Sozial begegnen mir zahlreiche Grenzen. Meine „Bildungsausstattung“ grenzt mich von einigen Berufsfeldern aus. Mein ökonomische Ausstattung von einigen Segnungen der Kultur. Andererseits habe ich mich schon recht früh von einigen gesellschaftlichen Gepflogenheiten abgegrenzt – ich wollte kein „Spießer“ sein und somit z.B. keine Krawatten tragen.

Körperlich spüre ich beim Thema eine große Kraft vor allem auf der Körperrückseite, in den Augen und an der Stirn. Die Hüftgelenke fühlen sich etwas wackelig an und die Fußgelenke etwas zerbrechlich.

Emotional fühle ich mich zwischen Ärger und Trotz gestimmt. Mehr in der Tiefe kann ich dann auch Furcht wahrnehmen.

Ich habe mir schon viele Gedanken zum Grenzthema gemacht. Grenzen sind meiner Ansicht nach unvermeidlich, denn erst Grenzen ermöglichen Unterschiede. Grenzen definieren Räume und Grenzen müssen für einen Austausch durchlässig sein. Das Realming Modell geht explizit mit dem Grenzthema und seinen zahlreichen Variationen um. Die persönlichen und sozialen Räume, deren Grenzmarkierungen und den Austauschprozessen die über die Grenzen hinweg und durch sie hindurch stattfinden.

Ich hoffe immerzu, dass mir diese Einsicht hilft, konstruktiv mit Grenzen umzugehen. Dass ich in der Lage bin, z.B zu erkennen, wann ich ausgrenze weil ich eine diffuse Furcht empfinde. Ich habe inzwischen ein gewisses Vertrauen darin, meine Grenzen verteidigen zu können. Andererseits hoffe ich aber auch, meine Grenzen, meinen Raum und meine Präsenz noch ausweiten und erhöhen zu können. Meine Befürchtungen liegen in Richtung der Überwältigung, Demütigung und Ausgrenzung.

Meine Grenzziele leiten sich daraus ab. Ich denke, dass ich weniger Raum einnehme, als ich es könnte, weil ich der Furcht zu große Macht einräume.

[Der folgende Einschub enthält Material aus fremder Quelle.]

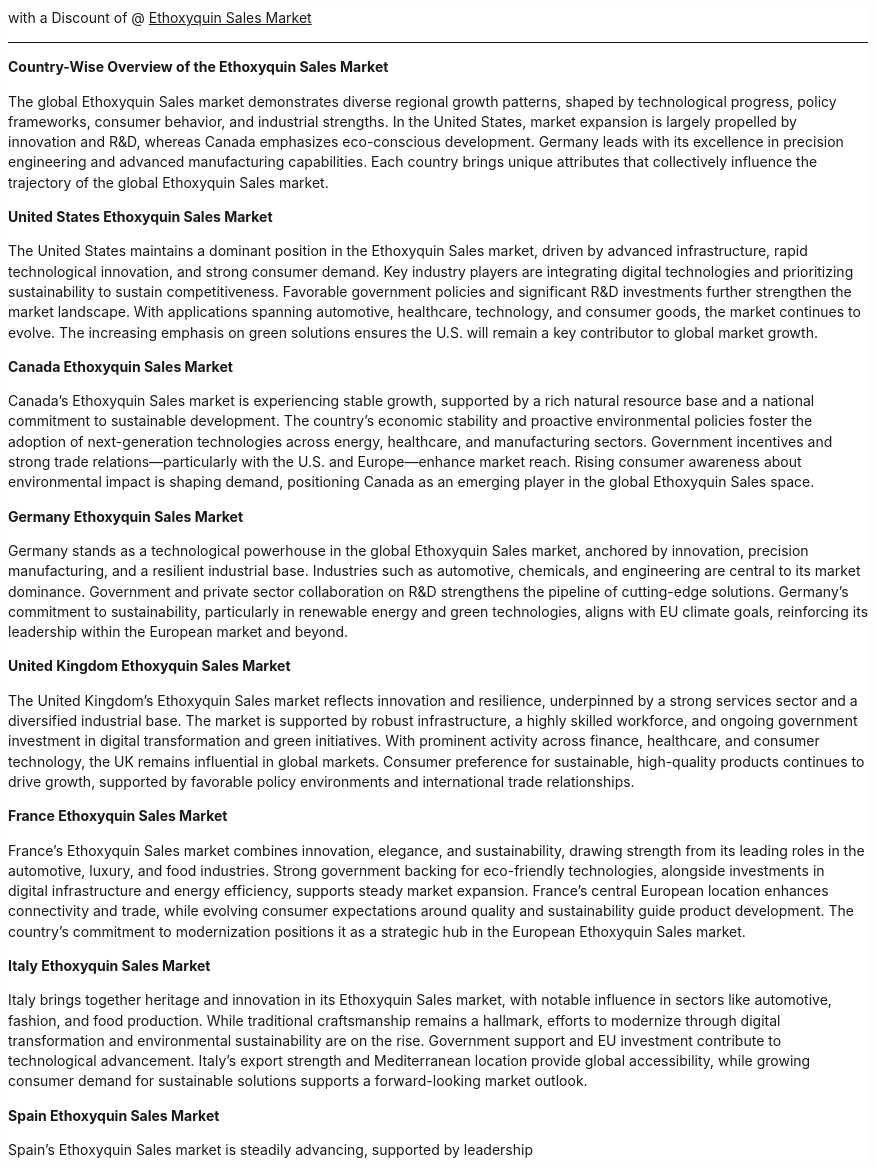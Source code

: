 with a Discount of @</strong> <a href="https://www.marketresearchintellect.com/ask-for-discount/?rid=1007257&amp;utm_source=Github-April&amp;utm_medium=019">Ethoxyquin Sales Market</a></p></blockquote><hr /><p class="" data-start="217" data-end="261"><strong data-start="217" data-end="261">Country-Wise Overview of the Ethoxyquin Sales Market</strong></p><p class="" data-start="263" data-end="774">The global Ethoxyquin Sales market demonstrates diverse regional growth patterns, shaped by technological progress, policy frameworks, consumer behavior, and industrial strengths. In the United States, market expansion is largely propelled by innovation and R&amp;D, whereas Canada emphasizes eco-conscious development. Germany leads with its excellence in precision engineering and advanced manufacturing capabilities. Each country brings unique attributes that collectively influence the trajectory of the global Ethoxyquin Sales market.</p><p class="" data-start="776" data-end="1421"><strong data-start="776" data-end="805">United States Ethoxyquin Sales Market</strong></p><p class="" data-start="776" data-end="1421">The United States maintains a dominant position in the Ethoxyquin Sales market, driven by advanced infrastructure, rapid technological innovation, and strong consumer demand. Key industry players are integrating digital technologies and prioritizing sustainability to sustain competitiveness. Favorable government policies and significant R&amp;D investments further strengthen the market landscape. With applications spanning automotive, healthcare, technology, and consumer goods, the market continues to evolve. The increasing emphasis on green solutions ensures the U.S. will remain a key contributor to global market growth.</p><p class="" data-start="1423" data-end="2019"><strong data-start="1423" data-end="1445">Canada Ethoxyquin Sales Market</strong></p><p class="" data-start="1423" data-end="2019">Canada&rsquo;s Ethoxyquin Sales market is experiencing stable growth, supported by a rich natural resource base and a national commitment to sustainable development. The country&rsquo;s economic stability and proactive environmental policies foster the adoption of next-generation technologies across energy, healthcare, and manufacturing sectors. Government incentives and strong trade relations&mdash;particularly with the U.S. and Europe&mdash;enhance market reach. Rising consumer awareness about environmental impact is shaping demand, positioning Canada as an emerging player in the global Ethoxyquin Sales space.</p><p class="" data-start="2021" data-end="2591"><strong data-start="2021" data-end="2044">Germany Ethoxyquin Sales Market</strong></p><p class="" data-start="2021" data-end="2591">Germany stands as a technological powerhouse in the global Ethoxyquin Sales market, anchored by innovation, precision manufacturing, and a resilient industrial base. Industries such as automotive, chemicals, and engineering are central to its market dominance. Government and private sector collaboration on R&amp;D strengthens the pipeline of cutting-edge solutions. Germany&rsquo;s commitment to sustainability, particularly in renewable energy and green technologies, aligns with EU climate goals, reinforcing its leadership within the European market and beyond.</p><p class="" data-start="2593" data-end="3221"><strong data-start="2593" data-end="2623">United Kingdom Ethoxyquin Sales Market</strong></p><p class="" data-start="2593" data-end="3221">The United Kingdom&rsquo;s Ethoxyquin Sales market reflects innovation and resilience, underpinned by a strong services sector and a diversified industrial base. The market is supported by robust infrastructure, a highly skilled workforce, and ongoing government investment in digital transformation and green initiatives. With prominent activity across finance, healthcare, and consumer technology, the UK remains influential in global markets. Consumer preference for sustainable, high-quality products continues to drive growth, supported by favorable policy environments and international trade relationships.</p><p class="" data-start="3223" data-end="3838"><strong data-start="3223" data-end="3245">France Ethoxyquin Sales Market</strong></p><p class="" data-start="3223" data-end="3838">France&rsquo;s Ethoxyquin Sales market combines innovation, elegance, and sustainability, drawing strength from its leading roles in the automotive, luxury, and food industries. Strong government backing for eco-friendly technologies, alongside investments in digital infrastructure and energy efficiency, supports steady market expansion. France&rsquo;s central European location enhances connectivity and trade, while evolving consumer expectations around quality and sustainability guide product development. The country&rsquo;s commitment to modernization positions it as a strategic hub in the European Ethoxyquin Sales market.</p><p class="" data-start="3840" data-end="4422"><strong data-start="3840" data-end="3861">Italy Ethoxyquin Sales Market</strong></p><p class="" data-start="3840" data-end="4422">Italy brings together heritage and innovation in its Ethoxyquin Sales market, with notable influence in sectors like automotive, fashion, and food production. While traditional craftsmanship remains a hallmark, efforts to modernize through digital transformation and environmental sustainability are on the rise. Government support and EU investment contribute to technological advancement. Italy&rsquo;s export strength and Mediterranean location provide global accessibility, while growing consumer demand for sustainable solutions supports a forward-looking market outlook.</p><p class="" data-start="4424" data-end="4975"><strong data-start="4424" data-end="4445">Spain Ethoxyquin Sales Market</strong></p><p class="" data-start="4424" data-end="4975">Spain&rsquo;s Ethoxyquin Sales market is steadily advancing, supported by leadership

Dieser Blog ist ein Schritt für mich, meinen Raum in der Öffentlichkeit zu markieren und mich darin sichtbar zu machen (die Befürchtungen, die dabei mit auftreten, muss ich tolerieren).

Sollte der Schritt erfolgreich sein, wird er große Wirkungen auf meine Zeiträume in allen Lebensbereichen haben.

Ich fühle mich jetzt gestärkt und ermutigt, diesen Weg weiter zu gehen.